How the scam works
Real-estate closing wire fraud is one of the costliest scams the FBI tracks. Criminals monitor a transaction — often after compromising an email account belonging to a title company, agent, or attorney — and wait until just before closing. Then they send the buyer an email with “updated” wire instructions that look exactly like the real thing but route your down payment to their account. By the time anyone notices, the money is gone.
Stop it before you send
- Verify by phone, every time. Before wiring, call your title or escrow company on a number you looked up yourself and confirm the account and routing numbers out loud.
- Distrust emailed changes.Legitimate wire instructions rarely change at the last minute. A sudden “new account” email is a red flag until proven otherwise.

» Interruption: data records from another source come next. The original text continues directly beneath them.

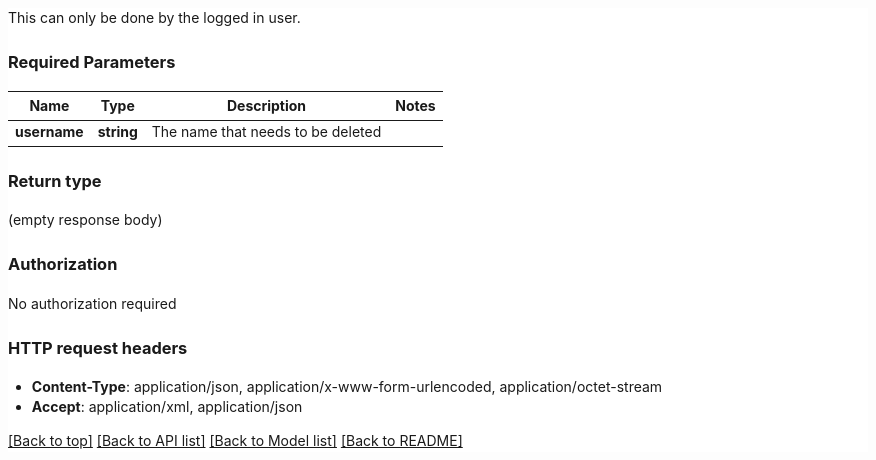 This can only be done by the logged in user.

### Required Parameters

Name | Type | Description  | Notes
------------- | ------------- | ------------- | -------------
  **username** | **string**| The name that needs to be deleted | 

### Return type

 (empty response body)

### Authorization

No authorization required

### HTTP request headers

 - **Content-Type**: application/json, application/x-www-form-urlencoded, application/octet-stream
 - **Accept**: application/xml, application/json

[[Back to top]](#) [[Back to API list]](../README.md#documentation-for-api-endpoints) [[Back to Model list]](../README.md#documentation-for-models) [[Back to README]](../README.md)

- Watch for look-alike addresses. Scammers use domains and reply addresses that differ by a character. Check carefully, and do not reply to the suspect thread.
- Ask what protections exist for the specific wire before you send it.
If you already wired the funds
- Call your bank now and request a wire recall and a freeze on the receiving account.
- File with the FBI at ic3.gov the same day — speed enables the Financial Fraud Kill Chain.
- Notify the title company, your agent, and the receiving bank.
- Report to the FTC at reportfraud.ftc.gov and file a police report.
- Preserve all emails with full headers, wire confirmations, and call logs.
When to bring in help
Closing-fraud losses are large and the liability picture is contested, so evidence matters. A forensic examiner can trace the compromised email and preserve court-admissible proof for a bank claim or lawsuit. Wire fraud recovery explains the time-critical first moves and what a real investigation can and cannot do — honestly, including when the money cannot be recovered.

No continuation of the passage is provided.